The trial proceedings also violated several provisions of Egypt’s new constitution, including articles 95, 96, and 98. According to civil society and news reports, the procedural irregularities included the absence of most of the defendants from the trial, the defense lawyers’ denied access to the court, the lack of witnesses called to stand, the lack of relevant evidence presented that implicates any individual defendant, and the potential application of an ex post facto law.
In an instant, the Minya criminal court has revealed itself to be nothing more than a kangaroo court. Five hundred people have been sentenced to slaughter. The Grand Mufti must annul this judgment immediately.
On April 28, the Grand Mufti will decide whether the death sentences will be confirmed, as per Egyptian law. That same day, the Minya criminal court will render the verdict in another mass trial against 683 people, including the Muslim Brotherhood Supreme Guide Mohammed Badie, for similar charges in connection with an attack on a separate police station.
Additionally, two other trials have been ordered for 919 suspected Muslim Brotherhood supporters for charges that include murder for some of the accused.
In contrast, those responsible for the use of excessive force used during the sit-in dispersals on August 14, 2013, when over 600 people died, have not been prosecuted.

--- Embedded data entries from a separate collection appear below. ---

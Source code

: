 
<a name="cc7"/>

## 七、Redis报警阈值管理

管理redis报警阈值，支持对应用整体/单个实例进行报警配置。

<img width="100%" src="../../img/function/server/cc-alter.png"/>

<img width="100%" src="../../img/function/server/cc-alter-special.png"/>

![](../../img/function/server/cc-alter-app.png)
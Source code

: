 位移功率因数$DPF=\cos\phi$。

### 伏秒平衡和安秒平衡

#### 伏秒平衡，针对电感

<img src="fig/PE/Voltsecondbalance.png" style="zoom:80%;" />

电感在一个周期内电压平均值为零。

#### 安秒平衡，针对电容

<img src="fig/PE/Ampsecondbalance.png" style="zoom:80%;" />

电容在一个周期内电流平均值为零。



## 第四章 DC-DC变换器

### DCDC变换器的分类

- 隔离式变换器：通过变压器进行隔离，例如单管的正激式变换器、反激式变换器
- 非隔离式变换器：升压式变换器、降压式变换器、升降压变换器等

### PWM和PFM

In addition, only four police officers have been convicted for the deaths of 37 detainees, who died of asphyxiation while being transported to a prison on August 18. One of the police officers was given a 10-year sentence while the other three were given one-year suspended sentences.
This implementation of mass trials is being targeted at perceived critics and opponents of the government, and speaks to a larger, worrying trend of the backsliding of the rule of law in Egypt.
The court system is overwhelmed with a backlog of cases due to the vast number of arrests. Many of those arrested are supporters of the Muslim Brotherhood, but the detained also include secular activists and journalists. According to senior interior ministry officials, 16,000 people have been arrested in recent months.
The use of mass trials does not bode well for the thousands of others who await their day in court. Dissidents from various affiliations and journalists have been rounded up in droves since last summer. With so many in prison, it begs the question of whether Egypt is truly moving forward in a democratic and inclusive manner.